Task objective.
Extract exactly those lines that lie between the start of the material and the line with "Create event-details.html to", including both boundary lines and no others.
********************
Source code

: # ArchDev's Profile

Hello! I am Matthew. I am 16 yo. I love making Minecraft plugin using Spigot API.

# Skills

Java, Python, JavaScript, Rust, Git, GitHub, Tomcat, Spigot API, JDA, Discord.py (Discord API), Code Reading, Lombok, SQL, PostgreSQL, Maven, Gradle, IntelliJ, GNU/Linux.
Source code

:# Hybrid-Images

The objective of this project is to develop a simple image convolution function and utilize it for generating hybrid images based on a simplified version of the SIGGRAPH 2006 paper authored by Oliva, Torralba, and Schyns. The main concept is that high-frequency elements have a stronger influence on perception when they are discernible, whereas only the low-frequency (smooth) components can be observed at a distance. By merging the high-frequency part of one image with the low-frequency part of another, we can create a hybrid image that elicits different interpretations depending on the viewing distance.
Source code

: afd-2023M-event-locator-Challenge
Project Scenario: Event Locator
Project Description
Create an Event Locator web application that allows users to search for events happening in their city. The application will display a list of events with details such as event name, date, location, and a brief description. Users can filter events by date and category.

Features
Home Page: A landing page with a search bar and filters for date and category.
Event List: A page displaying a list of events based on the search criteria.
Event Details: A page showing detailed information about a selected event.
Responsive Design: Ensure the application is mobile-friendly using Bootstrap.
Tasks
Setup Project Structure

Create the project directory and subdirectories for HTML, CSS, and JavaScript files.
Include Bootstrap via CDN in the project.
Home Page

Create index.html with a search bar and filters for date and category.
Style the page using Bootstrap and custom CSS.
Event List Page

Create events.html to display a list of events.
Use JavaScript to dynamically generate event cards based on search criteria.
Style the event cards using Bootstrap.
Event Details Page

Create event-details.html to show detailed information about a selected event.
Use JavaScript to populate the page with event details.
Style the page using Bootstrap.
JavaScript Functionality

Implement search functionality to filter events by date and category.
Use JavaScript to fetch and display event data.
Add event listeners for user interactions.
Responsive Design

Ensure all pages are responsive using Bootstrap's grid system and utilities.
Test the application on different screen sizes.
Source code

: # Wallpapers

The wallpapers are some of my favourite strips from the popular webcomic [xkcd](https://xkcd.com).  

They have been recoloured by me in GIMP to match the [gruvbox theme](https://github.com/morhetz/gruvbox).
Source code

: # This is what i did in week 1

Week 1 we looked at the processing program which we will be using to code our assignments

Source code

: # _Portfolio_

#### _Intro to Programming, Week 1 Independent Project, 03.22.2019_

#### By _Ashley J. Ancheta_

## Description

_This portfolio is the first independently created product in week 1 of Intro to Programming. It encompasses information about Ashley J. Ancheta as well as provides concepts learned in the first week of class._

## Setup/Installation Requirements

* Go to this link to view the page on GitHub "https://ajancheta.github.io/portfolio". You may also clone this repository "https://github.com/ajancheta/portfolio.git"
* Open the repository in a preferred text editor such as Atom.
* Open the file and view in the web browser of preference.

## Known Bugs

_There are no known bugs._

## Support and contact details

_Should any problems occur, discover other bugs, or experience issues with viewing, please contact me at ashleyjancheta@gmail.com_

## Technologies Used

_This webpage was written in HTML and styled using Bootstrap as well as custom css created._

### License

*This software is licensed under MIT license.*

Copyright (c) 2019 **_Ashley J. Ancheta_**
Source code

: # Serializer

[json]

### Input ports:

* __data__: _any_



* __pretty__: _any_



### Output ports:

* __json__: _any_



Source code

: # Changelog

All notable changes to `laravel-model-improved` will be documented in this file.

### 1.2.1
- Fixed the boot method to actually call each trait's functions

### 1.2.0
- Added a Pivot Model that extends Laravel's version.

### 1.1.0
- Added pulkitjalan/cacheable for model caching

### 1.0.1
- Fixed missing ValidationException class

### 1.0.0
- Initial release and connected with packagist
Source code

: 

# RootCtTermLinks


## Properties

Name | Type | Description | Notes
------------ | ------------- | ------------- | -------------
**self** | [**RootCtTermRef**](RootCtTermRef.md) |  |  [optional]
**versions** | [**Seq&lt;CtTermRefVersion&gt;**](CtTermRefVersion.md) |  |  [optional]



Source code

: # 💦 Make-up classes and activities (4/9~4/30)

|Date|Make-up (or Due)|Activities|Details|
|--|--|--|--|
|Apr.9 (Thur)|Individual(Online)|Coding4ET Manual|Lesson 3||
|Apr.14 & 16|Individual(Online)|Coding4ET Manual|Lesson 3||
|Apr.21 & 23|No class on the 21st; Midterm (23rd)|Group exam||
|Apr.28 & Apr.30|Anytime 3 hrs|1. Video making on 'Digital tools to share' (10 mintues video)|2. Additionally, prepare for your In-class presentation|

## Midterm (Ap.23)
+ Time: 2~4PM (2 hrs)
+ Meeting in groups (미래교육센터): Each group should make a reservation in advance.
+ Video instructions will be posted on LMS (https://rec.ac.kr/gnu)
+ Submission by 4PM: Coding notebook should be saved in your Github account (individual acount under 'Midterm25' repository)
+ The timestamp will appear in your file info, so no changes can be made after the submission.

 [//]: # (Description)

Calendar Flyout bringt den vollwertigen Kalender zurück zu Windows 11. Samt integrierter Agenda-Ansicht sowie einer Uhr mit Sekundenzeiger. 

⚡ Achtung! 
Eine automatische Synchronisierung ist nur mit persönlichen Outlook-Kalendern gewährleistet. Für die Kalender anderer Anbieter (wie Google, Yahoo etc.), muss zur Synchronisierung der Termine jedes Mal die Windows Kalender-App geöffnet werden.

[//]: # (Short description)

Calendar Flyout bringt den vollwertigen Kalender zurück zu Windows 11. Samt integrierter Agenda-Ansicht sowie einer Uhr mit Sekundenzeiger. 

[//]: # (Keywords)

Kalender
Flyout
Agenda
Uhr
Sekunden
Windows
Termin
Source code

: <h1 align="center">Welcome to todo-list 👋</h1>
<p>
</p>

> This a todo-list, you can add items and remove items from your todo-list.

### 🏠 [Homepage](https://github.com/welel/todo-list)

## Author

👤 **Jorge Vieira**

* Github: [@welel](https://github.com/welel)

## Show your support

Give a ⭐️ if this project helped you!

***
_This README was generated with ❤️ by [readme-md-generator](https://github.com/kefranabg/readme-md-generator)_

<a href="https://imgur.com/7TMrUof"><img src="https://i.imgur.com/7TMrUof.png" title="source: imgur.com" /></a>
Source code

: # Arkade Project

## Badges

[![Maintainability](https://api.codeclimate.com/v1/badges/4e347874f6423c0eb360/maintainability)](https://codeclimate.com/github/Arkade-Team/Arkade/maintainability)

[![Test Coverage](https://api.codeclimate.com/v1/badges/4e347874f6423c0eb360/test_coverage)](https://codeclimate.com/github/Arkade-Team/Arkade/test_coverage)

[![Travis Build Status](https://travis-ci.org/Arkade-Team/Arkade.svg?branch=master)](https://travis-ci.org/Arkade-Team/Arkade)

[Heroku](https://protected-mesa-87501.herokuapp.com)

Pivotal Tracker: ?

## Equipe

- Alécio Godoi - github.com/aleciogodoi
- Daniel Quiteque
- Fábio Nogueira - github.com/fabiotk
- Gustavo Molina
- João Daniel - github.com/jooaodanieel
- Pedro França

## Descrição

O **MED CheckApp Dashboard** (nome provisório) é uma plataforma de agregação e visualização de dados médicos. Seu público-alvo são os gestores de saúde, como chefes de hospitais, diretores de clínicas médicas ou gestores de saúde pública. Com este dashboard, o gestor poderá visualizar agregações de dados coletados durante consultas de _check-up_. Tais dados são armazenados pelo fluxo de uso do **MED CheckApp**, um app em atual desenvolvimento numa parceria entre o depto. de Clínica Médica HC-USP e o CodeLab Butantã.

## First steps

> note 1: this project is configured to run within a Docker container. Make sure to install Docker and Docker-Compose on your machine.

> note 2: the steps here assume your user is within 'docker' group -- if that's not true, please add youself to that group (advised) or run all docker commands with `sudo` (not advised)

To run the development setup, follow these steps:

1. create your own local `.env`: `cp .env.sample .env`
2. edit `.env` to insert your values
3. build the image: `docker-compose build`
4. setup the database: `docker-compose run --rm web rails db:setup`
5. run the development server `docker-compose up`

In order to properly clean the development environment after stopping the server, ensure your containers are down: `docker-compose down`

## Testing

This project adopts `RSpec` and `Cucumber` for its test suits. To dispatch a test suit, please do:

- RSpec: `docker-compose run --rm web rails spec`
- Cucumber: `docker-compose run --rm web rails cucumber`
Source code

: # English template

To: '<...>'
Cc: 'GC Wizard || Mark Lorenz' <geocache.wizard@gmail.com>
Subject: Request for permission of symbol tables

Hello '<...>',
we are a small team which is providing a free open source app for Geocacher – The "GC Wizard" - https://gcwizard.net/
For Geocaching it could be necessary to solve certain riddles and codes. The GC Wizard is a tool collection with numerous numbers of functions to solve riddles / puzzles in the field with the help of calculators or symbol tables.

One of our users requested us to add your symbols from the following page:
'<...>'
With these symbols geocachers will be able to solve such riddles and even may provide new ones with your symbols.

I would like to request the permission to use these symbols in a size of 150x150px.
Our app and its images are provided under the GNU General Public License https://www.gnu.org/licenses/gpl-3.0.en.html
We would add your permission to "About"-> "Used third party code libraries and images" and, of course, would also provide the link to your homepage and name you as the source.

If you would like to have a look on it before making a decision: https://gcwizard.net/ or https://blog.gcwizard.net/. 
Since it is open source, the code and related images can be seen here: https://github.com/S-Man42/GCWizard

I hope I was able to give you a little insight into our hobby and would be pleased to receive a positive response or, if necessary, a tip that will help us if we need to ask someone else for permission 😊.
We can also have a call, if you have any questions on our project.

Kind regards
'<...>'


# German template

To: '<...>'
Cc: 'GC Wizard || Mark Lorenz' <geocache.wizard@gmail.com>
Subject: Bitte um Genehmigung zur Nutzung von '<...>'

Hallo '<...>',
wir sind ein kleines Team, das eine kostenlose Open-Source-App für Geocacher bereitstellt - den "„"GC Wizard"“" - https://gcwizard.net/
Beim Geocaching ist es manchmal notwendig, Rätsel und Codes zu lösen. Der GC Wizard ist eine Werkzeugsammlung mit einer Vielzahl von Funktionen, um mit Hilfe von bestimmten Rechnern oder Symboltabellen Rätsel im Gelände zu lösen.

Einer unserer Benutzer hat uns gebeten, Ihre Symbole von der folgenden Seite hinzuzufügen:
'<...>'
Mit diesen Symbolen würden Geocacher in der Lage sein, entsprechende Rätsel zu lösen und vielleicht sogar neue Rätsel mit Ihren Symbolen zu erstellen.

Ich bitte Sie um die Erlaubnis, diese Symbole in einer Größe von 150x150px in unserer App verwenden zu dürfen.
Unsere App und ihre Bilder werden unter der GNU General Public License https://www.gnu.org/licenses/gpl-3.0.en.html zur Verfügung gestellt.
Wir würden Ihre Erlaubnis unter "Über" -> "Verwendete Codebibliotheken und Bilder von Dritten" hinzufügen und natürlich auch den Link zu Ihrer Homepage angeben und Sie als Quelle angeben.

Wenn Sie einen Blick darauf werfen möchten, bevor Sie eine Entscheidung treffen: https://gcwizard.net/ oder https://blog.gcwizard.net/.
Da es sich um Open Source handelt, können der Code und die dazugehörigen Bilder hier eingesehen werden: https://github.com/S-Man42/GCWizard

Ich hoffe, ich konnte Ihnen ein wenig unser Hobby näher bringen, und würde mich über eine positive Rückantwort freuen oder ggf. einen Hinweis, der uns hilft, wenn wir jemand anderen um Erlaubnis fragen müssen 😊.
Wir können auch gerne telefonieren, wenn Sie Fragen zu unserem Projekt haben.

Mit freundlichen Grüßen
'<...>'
********************
Response.
Source code

: # ArchDev's Profile

Hello! I am Matthew. I am 16 yo. I love making Minecraft plugin using Spigot API.

# Skills

Java, Python, JavaScript, Rust, Git, GitHub, Tomcat, Spigot API, JDA, Discord.py (Discord API), Code Reading, Lombok, SQL, PostgreSQL, Maven, Gradle, IntelliJ, GNU/Linux.
Source code

:# Hybrid-Images

The objective of this project is to develop a simple image convolution function and utilize it for generating hybrid images based on a simplified version of the SIGGRAPH 2006 paper authored by Oliva, Torralba, and Schyns. The main concept is that high-frequency elements have a stronger influence on perception when they are discernible, whereas only the low-frequency (smooth) components can be observed at a distance. By merging the high-frequency part of one image with the low-frequency part of another, we can create a hybrid image that elicits different interpretations depending on the viewing distance.
Source code

: afd-2023M-event-locator-Challenge
Project Scenario: Event Locator
Project Description
Create an Event Locator web application that allows users to search for events happening in their city. The application will display a list of events with details such as event name, date, location, and a brief description. Users can filter events by date and category.

Features
Home Page: A landing page with a search bar and filters for date and category.
Event List: A page displaying a list of events based on the search criteria.
Event Details: A page showing detailed information about a selected event.
Responsive Design: Ensure the application is mobile-friendly using Bootstrap.
Tasks
Setup Project Structure

Create the project directory and subdirectories for HTML, CSS, and JavaScript files.
Include Bootstrap via CDN in the project.
Home Page

Create index.html with a search bar and filters for date and category.
Style the page using Bootstrap and custom CSS.
Event List Page

Create events.html to display a list of events.
Use JavaScript to dynamically generate event cards based on search criteria.
Style the event cards using Bootstrap.
Event Details Page

Create event-details.html to show detailed information about a selected event.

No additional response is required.